Serenity is arguably one of the most bonkers films in modern cinema. Written and directed by Stephen Knight (Locke; the screenwriter for Eastern Promises), it has such an insane premise that there’s something curiously admirable about the film’s commitment to complete and utter madness. However, it’s not enough to compensate for a story that is too self-conscious and over the top.
Matthew McConaughey plays Baker Dill, a chain-smoking Iraq war veteran who lives on an idyllic, remote island. He spends his days on a fishing boat in a constant search for his next big catch, whilst relishing the freedom of the open waters, but one night everything changes. Dill’s peaceful life comes crashing down when his ex-wife Karen (Anne Hathaway) shows up with a unique proposition: Take her violent husband Frank (Jason Clarke) out on the boat, get him drunk and then throw him overboard. If Dill completes this unsavoury task, she’ll pay him $10 million in cash, and there’s also the prospect of reuniting with his estranged son Patrick (Rafael Sayegh), a teenager who blocks out the world by obsessively playing video games.
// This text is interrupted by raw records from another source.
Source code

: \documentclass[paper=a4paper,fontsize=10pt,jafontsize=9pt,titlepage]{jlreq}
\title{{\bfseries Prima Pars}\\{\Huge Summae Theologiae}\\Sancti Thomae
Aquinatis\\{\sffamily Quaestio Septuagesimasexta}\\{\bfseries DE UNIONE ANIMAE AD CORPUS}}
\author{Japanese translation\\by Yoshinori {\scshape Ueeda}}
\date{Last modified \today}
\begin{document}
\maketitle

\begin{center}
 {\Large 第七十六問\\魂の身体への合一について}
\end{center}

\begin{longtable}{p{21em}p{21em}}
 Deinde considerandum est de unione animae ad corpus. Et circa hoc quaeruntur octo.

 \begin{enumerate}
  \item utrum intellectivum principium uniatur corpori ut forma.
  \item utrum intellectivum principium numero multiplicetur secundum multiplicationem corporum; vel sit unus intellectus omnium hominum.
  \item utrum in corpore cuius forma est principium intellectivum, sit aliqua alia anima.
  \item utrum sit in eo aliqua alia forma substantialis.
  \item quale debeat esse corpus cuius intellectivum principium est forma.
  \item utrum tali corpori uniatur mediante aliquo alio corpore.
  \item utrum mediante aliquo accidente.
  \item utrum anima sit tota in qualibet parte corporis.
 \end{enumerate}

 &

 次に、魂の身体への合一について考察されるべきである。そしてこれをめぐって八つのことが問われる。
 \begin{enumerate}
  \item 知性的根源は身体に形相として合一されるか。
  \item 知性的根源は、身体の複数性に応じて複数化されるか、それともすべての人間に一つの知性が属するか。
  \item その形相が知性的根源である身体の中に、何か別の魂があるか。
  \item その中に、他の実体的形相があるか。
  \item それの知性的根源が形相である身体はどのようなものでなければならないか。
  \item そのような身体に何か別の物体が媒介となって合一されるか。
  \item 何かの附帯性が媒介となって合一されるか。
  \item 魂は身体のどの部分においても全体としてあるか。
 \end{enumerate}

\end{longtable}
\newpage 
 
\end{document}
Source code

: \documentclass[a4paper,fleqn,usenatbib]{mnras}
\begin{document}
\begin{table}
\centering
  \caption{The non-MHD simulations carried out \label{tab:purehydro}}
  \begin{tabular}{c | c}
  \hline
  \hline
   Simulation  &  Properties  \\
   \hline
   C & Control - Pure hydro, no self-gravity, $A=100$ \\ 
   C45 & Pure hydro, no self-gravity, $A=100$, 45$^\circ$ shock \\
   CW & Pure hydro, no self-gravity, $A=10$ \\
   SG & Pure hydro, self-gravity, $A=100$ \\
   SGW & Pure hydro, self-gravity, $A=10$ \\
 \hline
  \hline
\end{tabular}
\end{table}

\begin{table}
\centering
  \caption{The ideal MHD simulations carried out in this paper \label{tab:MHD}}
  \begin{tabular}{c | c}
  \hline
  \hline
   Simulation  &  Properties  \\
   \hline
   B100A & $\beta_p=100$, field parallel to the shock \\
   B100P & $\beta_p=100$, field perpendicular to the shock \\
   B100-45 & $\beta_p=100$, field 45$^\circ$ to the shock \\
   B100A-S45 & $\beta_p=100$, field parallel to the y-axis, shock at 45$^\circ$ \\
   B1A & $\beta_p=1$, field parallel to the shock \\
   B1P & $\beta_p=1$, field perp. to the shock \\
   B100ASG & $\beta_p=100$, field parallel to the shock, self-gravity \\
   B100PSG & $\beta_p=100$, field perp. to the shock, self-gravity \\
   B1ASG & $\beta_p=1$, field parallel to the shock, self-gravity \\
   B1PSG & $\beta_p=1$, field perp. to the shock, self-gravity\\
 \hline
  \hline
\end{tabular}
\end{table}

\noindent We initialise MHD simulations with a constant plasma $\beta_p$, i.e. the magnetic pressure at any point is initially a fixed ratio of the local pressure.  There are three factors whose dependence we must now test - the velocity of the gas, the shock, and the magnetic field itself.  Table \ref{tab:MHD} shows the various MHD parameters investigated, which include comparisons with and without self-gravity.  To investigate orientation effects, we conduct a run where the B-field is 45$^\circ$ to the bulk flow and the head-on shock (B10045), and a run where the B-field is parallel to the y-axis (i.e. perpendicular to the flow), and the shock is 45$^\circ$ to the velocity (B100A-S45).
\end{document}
Now, there are plenty of ridiculous plots that made for great movies, but this is not the case for Serenity. The film has such a convoluted storyline that it raises the question of how did an acclaimed director come up something so half-baked? Serenity shows promise in the first half, but it doesn’t take long for the whole thing to descend into chaos. Everything feels contrived and senseless, and there’s an infinite number of strange quirks, including a mysterious man with a briefcase who pursues Dill around the island. Also, the film seems disjointed, as though scenes were chopped and changed rigorously, which makes for quite a jarring experience.
Serenity takes the viewer down a rabbit hole of mystery and the big reveal is beyond ludicrous, and to say you’ll have to suspend your disbelief is an understatement. Despite the gaping holes in logic, Serenity explores some interesting ideas, such as morality and the nature of human existence. There’s no doubt that Serenity is ambitious and certainly memorable, but it’s never convincing and hard to take seriously.
Serenity is a disastrous movie, which is a shame because it’s a waste of on-screen talent. The film is a special kind of bad that it could potentially develop a cult following, but ultimately, it’s a bold vision gone awry. Serenity is a misfire of epic proportions.